These Letters About Sexual Harassment From the 1970s Could Be About Trump Today

A still from the film Forty Years, courtesy NOW!

In the video, a woman stares at the camera and says, “Virtually all women, but particularly younger women, are subjected to being pawed in public places…obviously this is an incredibly humiliating experience for us.” This sounds like a commentary on Donald Trump’s behavior this election. But it’s not—it’s a woman reading aloud a letter sent to Ms. magazine in 1974.
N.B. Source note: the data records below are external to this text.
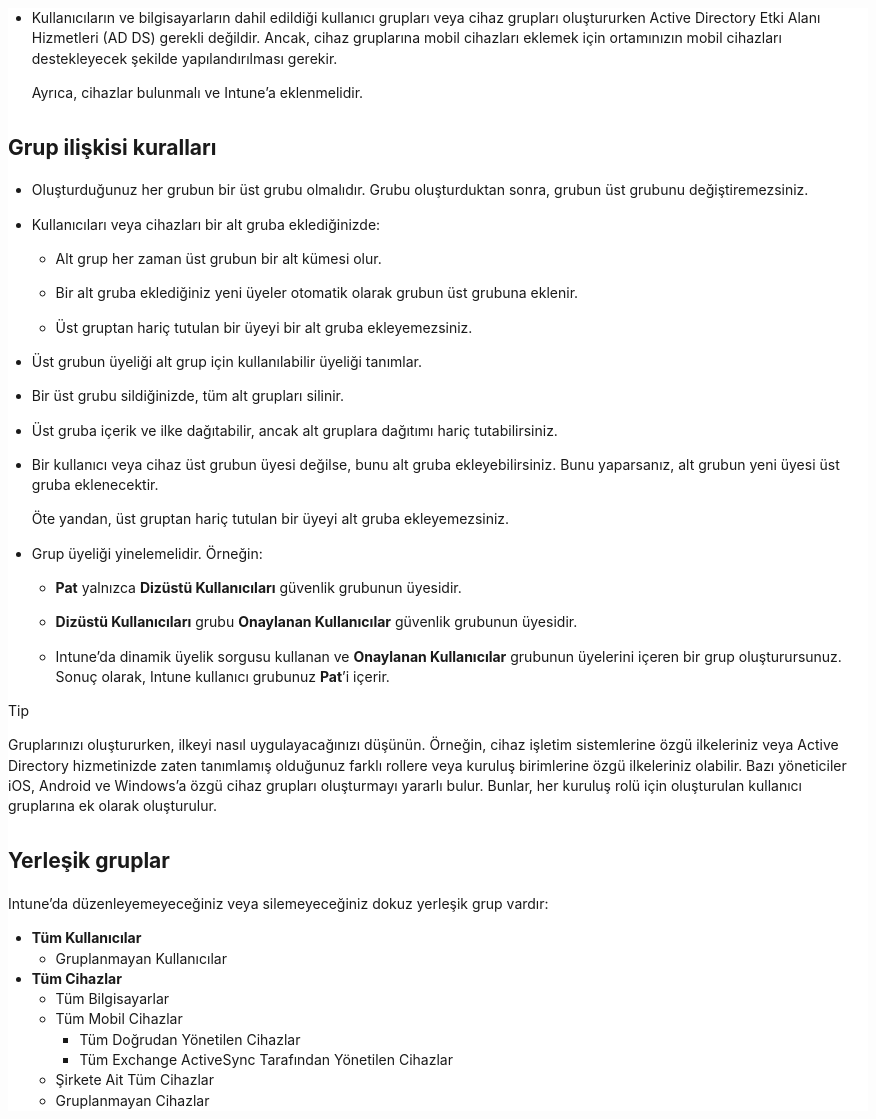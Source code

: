 -   Kullanıcıların ve bilgisayarların dahil edildiği kullanıcı grupları veya cihaz grupları oluştururken Active Directory Etki Alanı Hizmetleri (AD DS) gerekli değildir. Ancak, cihaz gruplarına mobil cihazları eklemek için ortamınızın mobil cihazları destekleyecek şekilde yapılandırılması gerekir.

    Ayrıca, cihazlar bulunmalı ve Intune’a eklenmelidir.

## <a name="group-relationship-rules"></a>Grup ilişkisi kuralları

- Oluşturduğunuz her grubun bir üst grubu olmalıdır. Grubu oluşturduktan sonra, grubun üst grubunu değiştiremezsiniz.

- Kullanıcıları veya cihazları bir alt gruba eklediğinizde:

    * Alt grup her zaman üst grubun bir alt kümesi olur.

    * Bir alt gruba eklediğiniz yeni üyeler otomatik olarak grubun üst grubuna eklenir.

    * Üst gruptan hariç tutulan bir üyeyi bir alt gruba ekleyemezsiniz.

- Üst grubun üyeliği alt grup için kullanılabilir üyeliği tanımlar.

- Bir üst grubu sildiğinizde, tüm alt grupları silinir.

- Üst gruba içerik ve ilke dağıtabilir, ancak alt gruplara dağıtımı hariç tutabilirsiniz.

- Bir kullanıcı veya cihaz üst grubun üyesi değilse, bunu alt gruba ekleyebilirsiniz. Bunu yaparsanız, alt grubun yeni üyesi üst gruba eklenecektir.

    Öte yandan, üst gruptan hariç tutulan bir üyeyi alt gruba ekleyemezsiniz.

- Grup üyeliği yinelemelidir. Örneğin:

    * **Pat** yalnızca **Dizüstü Kullanıcıları** güvenlik grubunun üyesidir.

    * **Dizüstü Kullanıcıları** grubu **Onaylanan Kullanıcılar** güvenlik grubunun üyesidir.

    * Intune’da dinamik üyelik sorgusu kullanan ve **Onaylanan Kullanıcılar** grubunun üyelerini içeren bir grup oluşturursunuz. Sonuç olarak, Intune kullanıcı grubunuz **Pat**’i içerir.

> [!TIP]
> Gruplarınızı oluştururken, ilkeyi nasıl uygulayacağınızı düşünün. Örneğin, cihaz işletim sistemlerine özgü ilkeleriniz veya Active Directory hizmetinizde zaten tanımlamış olduğunuz farklı rollere veya kuruluş birimlerine özgü ilkeleriniz olabilir. Bazı yöneticiler iOS, Android ve Windows’a özgü cihaz grupları oluşturmayı yararlı bulur. Bunlar, her kuruluş rolü için oluşturulan kullanıcı gruplarına ek olarak oluşturulur.



## <a name="built-in-groups"></a>Yerleşik gruplar
Intune’da düzenleyemeyeceğiniz veya silemeyeceğiniz dokuz yerleşik grup vardır: 

-   **Tüm Kullanıcılar**
    -   Gruplanmayan Kullanıcılar
-   **Tüm Cihazlar**
    -   Tüm Bilgisayarlar
    -   Tüm Mobil Cihazlar
        -   Tüm Doğrudan Yönetilen Cihazlar
        -   Tüm Exchange ActiveSync Tarafından Yönetilen Cihazlar
    -   Şirkete Ait Tüm Cihazlar
    -   Gruplanmayan Cihazlar
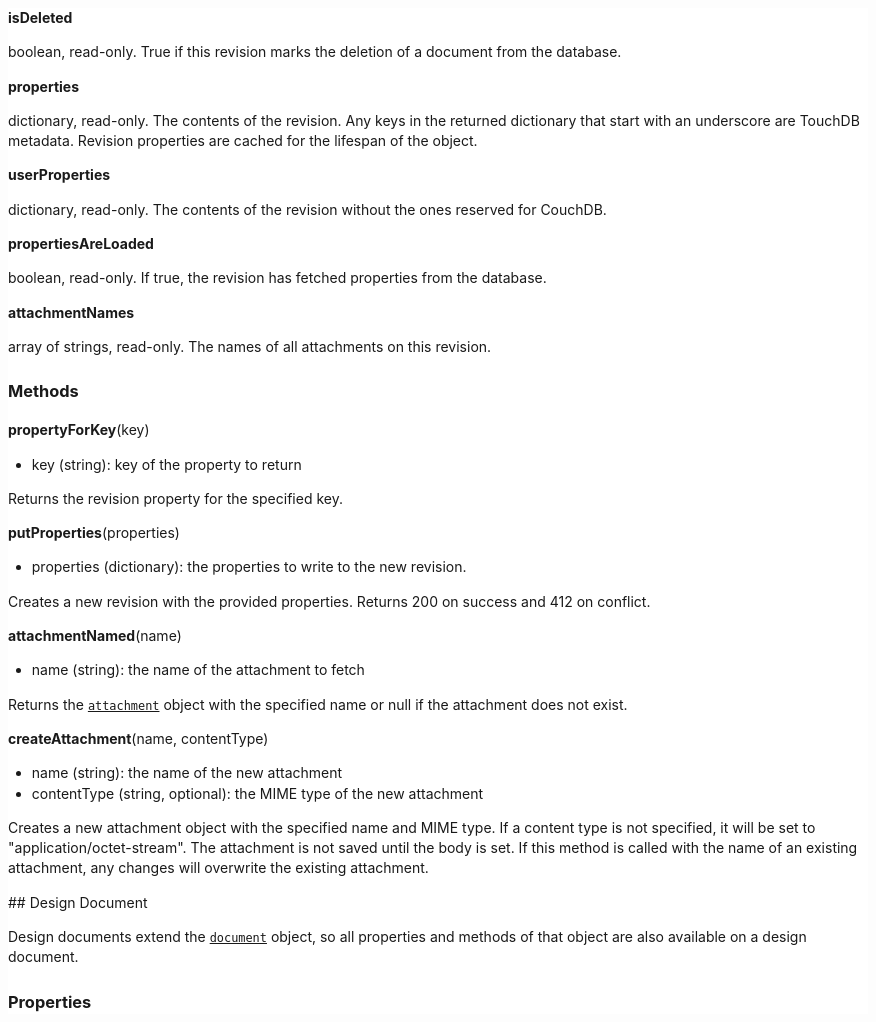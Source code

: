 **isDeleted**

boolean, read-only.  True if this revision marks the deletion of a document from the database.

**properties**

dictionary, read-only. The contents of the revision. Any keys in the returned dictionary that start with an underscore
are TouchDB metadata.  Revision properties are cached for the lifespan of the object.

**userProperties**

dictionary, read-only. The contents of the revision without the ones reserved for CouchDB.

**propertiesAreLoaded**

boolean, read-only. If true, the revision has fetched properties from the database.

**attachmentNames**

array of strings, read-only. The names of all attachments on this revision.

### Methods

**propertyForKey**(key)

* key (string): key of the property to return

Returns the revision property for the specified key.

**putProperties**(properties)

* properties (dictionary): the properties to write to the new revision.

Creates a new revision with the provided properties.  Returns 200 on success and 412 on conflict.

**attachmentNamed**(name)

* name (string): the name of the attachment to fetch

Returns the [`attachment`](#attachment) object with the specified name or null if the attachment does
not exist.

**createAttachment**(name, contentType)

* name (string): the name of the new attachment
* contentType (string, optional): the MIME type of the new attachment

Creates a new attachment object with the specified name and MIME type.  If a content type is not
specified, it will be set to "application/octet-stream".  The attachment is not saved until the
body is set.  If this method is called with the name of an existing attachment, any changes will
overwrite the existing attachment.

<a name="design document"/>
## Design Document

Design documents extend the [`document`](#document) object, so all properties and methods of that
object are also available on a design document.

### Properties
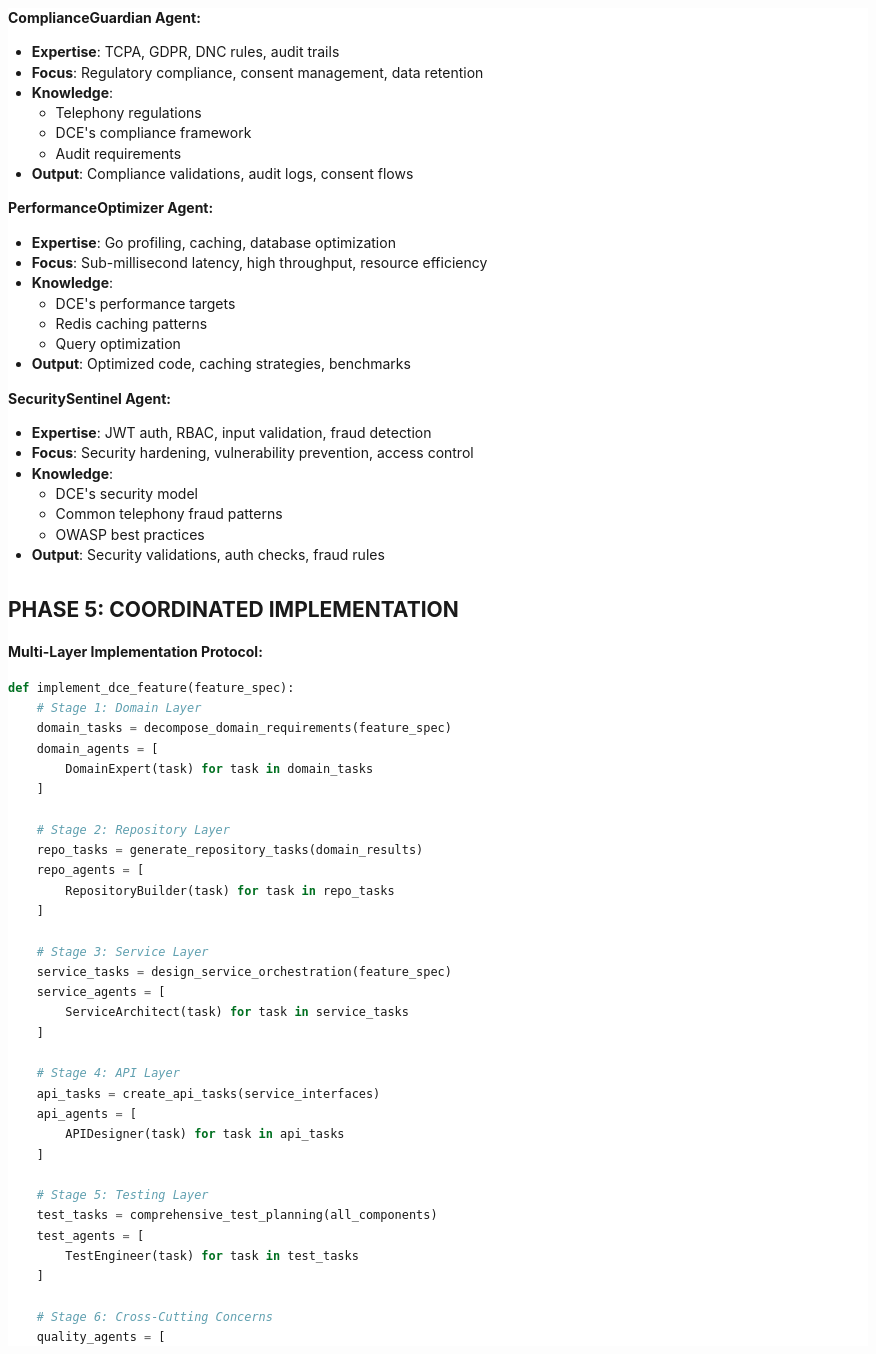 **ComplianceGuardian Agent:**
- **Expertise**: TCPA, GDPR, DNC rules, audit trails
- **Focus**: Regulatory compliance, consent management, data retention
- **Knowledge**:
  - Telephony regulations
  - DCE's compliance framework
  - Audit requirements
- **Output**: Compliance validations, audit logs, consent flows

**PerformanceOptimizer Agent:**
- **Expertise**: Go profiling, caching, database optimization
- **Focus**: Sub-millisecond latency, high throughput, resource efficiency
- **Knowledge**:
  - DCE's performance targets
  - Redis caching patterns
  - Query optimization
- **Output**: Optimized code, caching strategies, benchmarks

**SecuritySentinel Agent:**
- **Expertise**: JWT auth, RBAC, input validation, fraud detection
- **Focus**: Security hardening, vulnerability prevention, access control
- **Knowledge**:
  - DCE's security model
  - Common telephony fraud patterns
  - OWASP best practices
- **Output**: Security validations, auth checks, fraud rules

## **PHASE 5: COORDINATED IMPLEMENTATION**

**Multi-Layer Implementation Protocol:**

```python
def implement_dce_feature(feature_spec):
    # Stage 1: Domain Layer
    domain_tasks = decompose_domain_requirements(feature_spec)
    domain_agents = [
        DomainExpert(task) for task in domain_tasks
    ]
    
    # Stage 2: Repository Layer
    repo_tasks = generate_repository_tasks(domain_results)
    repo_agents = [
        RepositoryBuilder(task) for task in repo_tasks
    ]
    
    # Stage 3: Service Layer
    service_tasks = design_service_orchestration(feature_spec)
    service_agents = [
        ServiceArchitect(task) for task in service_tasks
    ]
    
    # Stage 4: API Layer
    api_tasks = create_api_tasks(service_interfaces)
    api_agents = [
        APIDesigner(task) for task in api_tasks
    ]
    
    # Stage 5: Testing Layer
    test_tasks = comprehensive_test_planning(all_components)
    test_agents = [
        TestEngineer(task) for task in test_tasks
    ]
    
    # Stage 6: Cross-Cutting Concerns
    quality_agents = [
```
Filmmaker Irene Lusztig is collecting video of modern-day women reading aloud from the Ms. letters section from 1978 to 1980 for a film called Forty Years. What’s striking about the letters seen in an 11-minute excerpt of the film that was published last week is how relevant the letters seem four decades after they were first written. It’s both depressing and enraging, says Lusztig, how these letters about sexual harassment and assault could easily be describing the Republican presidential candidate. “Many of the men I know have been really quiet on social media around all of these issues of sexual assault and harassment…or else they seem surprised and shocked to learn that so many women have a story to tell about assault,” says Lusztig via email. “None of the women I know are surprised.”

Forty Years by Irene Lusztig from Now! Journal on Vimeo.

Lusztig is a feminist filmmaker whose long-term projects, like The Motherhood Archives, often focus on gender and history. Forty Years is part of a larger still-in-process project called “Yours in Sisterhood”—so far, Lusztig has recorded roughly 200 people in 13 states reading letters from the Ms. archive. In our era, where conversations about feminist issues happen on platforms all across the internet—and are often quickly lost as the digital ephemera of Twitter and Facebook isn’t archived—it’s interesting to reflect on a time when media outlets for feminist voices were extremely scarce.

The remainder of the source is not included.